What needs to be done: Two lines mark the range in the entries below: the one holding "The app/models - Contains" and the one holding "The app/views - Contains". Set down those two and all lines between them, exactly.

BEGIN

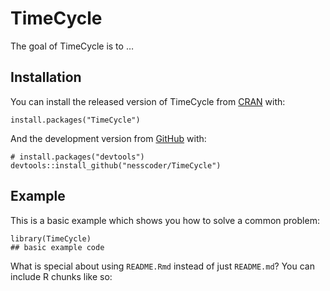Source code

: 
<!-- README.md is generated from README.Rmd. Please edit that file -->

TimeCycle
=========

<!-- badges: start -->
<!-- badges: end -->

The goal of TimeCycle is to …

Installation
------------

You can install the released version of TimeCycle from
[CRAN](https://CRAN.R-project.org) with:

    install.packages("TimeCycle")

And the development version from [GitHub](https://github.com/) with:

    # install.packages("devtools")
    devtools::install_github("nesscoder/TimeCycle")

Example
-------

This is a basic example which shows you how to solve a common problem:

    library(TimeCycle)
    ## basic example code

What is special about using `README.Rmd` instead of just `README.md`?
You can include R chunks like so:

END
BEGIN

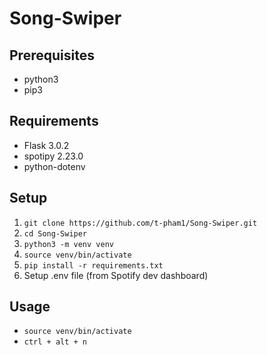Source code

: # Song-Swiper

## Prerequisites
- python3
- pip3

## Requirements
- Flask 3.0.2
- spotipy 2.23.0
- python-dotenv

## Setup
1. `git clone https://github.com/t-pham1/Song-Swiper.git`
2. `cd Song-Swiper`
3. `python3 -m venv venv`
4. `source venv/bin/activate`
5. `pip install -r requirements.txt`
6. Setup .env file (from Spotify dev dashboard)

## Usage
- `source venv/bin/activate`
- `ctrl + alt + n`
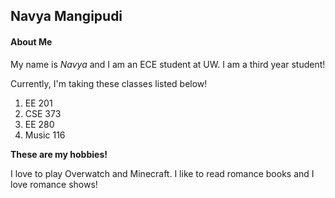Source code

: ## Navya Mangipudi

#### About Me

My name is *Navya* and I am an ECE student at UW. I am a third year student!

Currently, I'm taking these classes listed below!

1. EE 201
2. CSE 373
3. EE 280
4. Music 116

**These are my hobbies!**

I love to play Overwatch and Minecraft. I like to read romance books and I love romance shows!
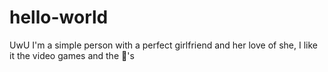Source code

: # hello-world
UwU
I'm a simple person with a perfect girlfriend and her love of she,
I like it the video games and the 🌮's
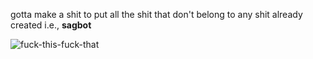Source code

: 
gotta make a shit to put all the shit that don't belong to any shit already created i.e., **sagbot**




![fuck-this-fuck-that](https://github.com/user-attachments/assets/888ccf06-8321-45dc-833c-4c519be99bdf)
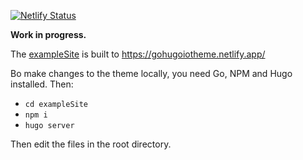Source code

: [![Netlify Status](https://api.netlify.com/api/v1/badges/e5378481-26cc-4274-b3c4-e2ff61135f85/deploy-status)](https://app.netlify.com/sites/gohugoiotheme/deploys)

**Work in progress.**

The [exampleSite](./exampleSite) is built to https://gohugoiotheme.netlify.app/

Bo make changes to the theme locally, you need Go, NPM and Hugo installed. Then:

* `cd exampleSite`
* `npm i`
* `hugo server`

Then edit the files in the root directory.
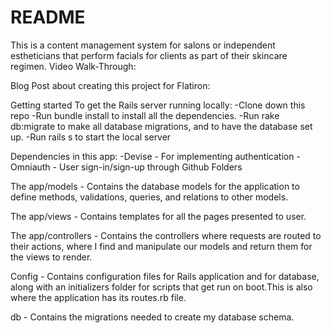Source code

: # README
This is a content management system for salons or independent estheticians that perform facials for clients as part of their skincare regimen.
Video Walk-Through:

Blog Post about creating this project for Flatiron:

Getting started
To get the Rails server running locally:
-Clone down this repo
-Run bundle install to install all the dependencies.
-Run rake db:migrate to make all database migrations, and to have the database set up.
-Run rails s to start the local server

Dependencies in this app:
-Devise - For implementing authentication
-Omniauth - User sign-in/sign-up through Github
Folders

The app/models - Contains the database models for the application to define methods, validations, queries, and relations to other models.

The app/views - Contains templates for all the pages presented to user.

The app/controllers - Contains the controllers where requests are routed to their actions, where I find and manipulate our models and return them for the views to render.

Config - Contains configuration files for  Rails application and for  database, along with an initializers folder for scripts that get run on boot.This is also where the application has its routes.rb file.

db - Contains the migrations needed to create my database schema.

END

Answer space:
The app/models - Contains the database models for the application to define methods, validations, queries, and relations to other models.

The app/views - Contains templates for all the pages presented to user.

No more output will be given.